▶
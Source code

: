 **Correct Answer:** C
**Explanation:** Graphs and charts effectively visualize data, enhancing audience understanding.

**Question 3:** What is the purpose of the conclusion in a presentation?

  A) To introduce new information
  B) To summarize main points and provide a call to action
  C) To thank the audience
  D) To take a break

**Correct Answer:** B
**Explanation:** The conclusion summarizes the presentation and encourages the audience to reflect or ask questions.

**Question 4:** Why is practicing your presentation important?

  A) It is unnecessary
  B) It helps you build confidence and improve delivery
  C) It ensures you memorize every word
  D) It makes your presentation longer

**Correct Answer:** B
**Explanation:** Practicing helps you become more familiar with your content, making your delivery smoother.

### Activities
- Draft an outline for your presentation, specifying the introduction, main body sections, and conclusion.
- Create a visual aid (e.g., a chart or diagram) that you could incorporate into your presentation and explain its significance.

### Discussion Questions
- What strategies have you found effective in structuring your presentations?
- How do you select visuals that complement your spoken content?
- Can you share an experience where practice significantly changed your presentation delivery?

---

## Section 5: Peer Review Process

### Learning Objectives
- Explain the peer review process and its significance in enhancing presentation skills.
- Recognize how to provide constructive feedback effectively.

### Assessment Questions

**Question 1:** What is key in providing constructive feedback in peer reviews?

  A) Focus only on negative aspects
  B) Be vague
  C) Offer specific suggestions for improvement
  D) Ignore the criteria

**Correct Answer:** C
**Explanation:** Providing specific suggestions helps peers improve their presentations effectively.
◀
▶ **What you should do**
Beginning at the line that holds "B) Be vague", reproduce the lines exactly up to and including the final line of the entries.

▶ **Exercise result**
  B) Be vague
  C) Offer specific suggestions for improvement
  D) Ignore the criteria

**Correct Answer:** C
**Explanation:** Providing specific suggestions helps peers improve their presentations effectively.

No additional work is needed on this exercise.